Tulsa, Okla.—The rents are going up at Highland Crossing Apartments. The new garden apartments started to lease last July with monthly rents averaging 72 cents per square foot. Now, 92 percent of the units are occupied and rents are 75 cents a square foot.

“Our lease-up was outstanding,” said Greg Wright, vice president for Capital Assets, Inc., Highland’s developer.

And the firm hardly had to offer any extra perks to lure tenants—a big change from the giveaways of televisions and computers, plus a month or more in free rent, that many property managers were offering when the development first started to lease up.

An improving job market, coupled with slim competition from single-family homes and new apartments, should help managers fill their empty units and raise rents for the foreseeable future. Reis, Inc., a New York City-based real estate research firm, predicts the percentage of occupied apartments in the Tulsa area will rise from 89.9 percent at the end of 2006 to 91.5 percent by 2011.

Research America, a local apartment research firm that focuses on investment-quality apartment properties, put the occupancy rate in the first quarter of 2007 slightly higher, at about 92 percent.

“Everybody is expecting to see rental increases and occupancy increases,” said Wright. The cost of construction has risen so much that he, and most other local apartment developers, have decided not to build. “We’d have to have higher rents to make the math work,” Wright said.

It cost Capital Assets $13 million, or $65,000 per unit, to develop Highland Crossing. At today’s construction prices it would cost roughly $1 million more, or $5,000 to $6,000 extra per apartment, to build.

To cover such a cost increase, the project would have to earn rents averaging about 90 cents per square foot. “Our rent rates are not there yet,” Wright said.

Other developers seem to be doing similar math. Despite the recovering rental market here, only 200 new apartments are expected to open their doors in 2007, an increase of just 0.3 percent to the local inventory of about 63,000 apartments, according to Reis.

In contrast, apartment developers finished three communities in and around Tulsa in 2006, totaling 770 new rental units. That amounted to a building boom for this small city, making 2006 the biggest year for rental apartment construction since 2000.

Effective rents grew 2.7 percent in 2006, after years of staying flat or shrinking, and should keep increasing by 2 percent or more a year through 2011, according to Reis.

New job boom

Tulsa lost more than 20,000 jobs after the tech crash and the bankruptcy of Enron in 2001, which indirectly employed thousands of people in the area.

It’s now attracting new jobs, which have pushed the unemployment rate to 4.5 percent in 2006 from 6.5 percent in 2003, according to the Tulsa Metro Chamber of Commerce. The number of people employed in the area should continue to grow by more than 1 percent a year through 2009, the chamber projects.

Even as new jobs bring new renters, local banks are tightening the terms they offer for home loans, making homeownership less attractive. The average home in Tulsa still only costs about $135,000. “Tulsa’s basically a cheap place to live,” said Melanie Richardson, a broker and researcher for Research America.

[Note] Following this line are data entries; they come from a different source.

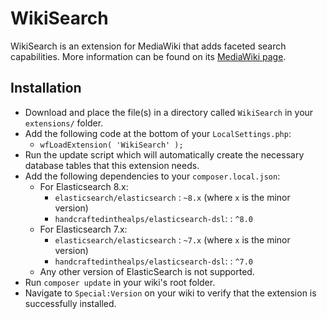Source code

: # WikiSearch

WikiSearch is an extension for MediaWiki that adds faceted search capabilities. More information can be found on its [MediaWiki page](https://www.mediawiki.org/wiki/Extension:WikiSearch).

## Installation

* Download and place the file(s) in a directory called `WikiSearch` in your `extensions/` folder.
* Add the following code at the bottom of your `LocalSettings.php`:
  * `wfLoadExtension( 'WikiSearch' );`
* Run the update script which will automatically create the necessary database tables that this extension needs.
* Add the following dependencies to your `composer.local.json`:
  * For Elasticsearch 8.x:
    * `elasticsearch/elasticsearch` : `~8.x` (where `x` is the minor version)
    * `handcraftedinthealps/elasticsearch-dsl`: : `^8.0`
  * For Elasticsearch 7.x:
    * `elasticsearch/elasticsearch` : `~7.x` (where `x` is the minor version)
    * `handcraftedinthealps/elasticsearch-dsl`: : `^7.0`
  * Any other version of ElasticSearch is not supported.
* Run `composer update` in your wiki's root folder.
* Navigate to `Special:Version` on your wiki to verify that the extension is successfully installed.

In fact, it’s so cheap, there’s little market for condominiums. Tulsa is one of the few U.S. cities where no apartments were converted to condominiums over the past few years, according to Reis. That might change, though, if plans for a baseball stadium and hundreds of multifamily units ever go forward.

“There’s a lot of focus downtown right now,” said Angie Boswell, executive director of the Tulsa Apartment Association. Several developers are now considering converting old office buildings into loft apartments, she said. However, for now plans for the stadium are hung up in a battle over land.

A run on apartment properties

In the meantime, investors snapped up 35 apartment properties in 2006, totaling $280 million. That’s a huge number of transactions for a quiet market where only four properties sold in 2004, according to Real Capital Analytics, a New York City-based research firm. “We’ve had a lot of properties sell,” Boswell said. “Sometimes it’s hard to keep track of who owns and manages properties. They change hands two, three times in a year.”

Investors have been drawn to Tulsa by low prices and high capitalization rates. Cap rates, or the income from a property represented as a percentage of the sales price, hover around 8 percent in Tulsa, according to Real Capital Analytics. Prices have grown to an average $37,047 per unit in 2006, a big increase from average price of $29,000, in 2003 and 2004. “Sellers are getting a little proud,” said Richardson of Research America.

Nationwide, the average apartment property sold for $103,000 per unit at an average cap rate of just 5.5 percent in the fourth quarter, according to Real Capital Analytics. That makes Tulsa a bargain compared to the rest of the country.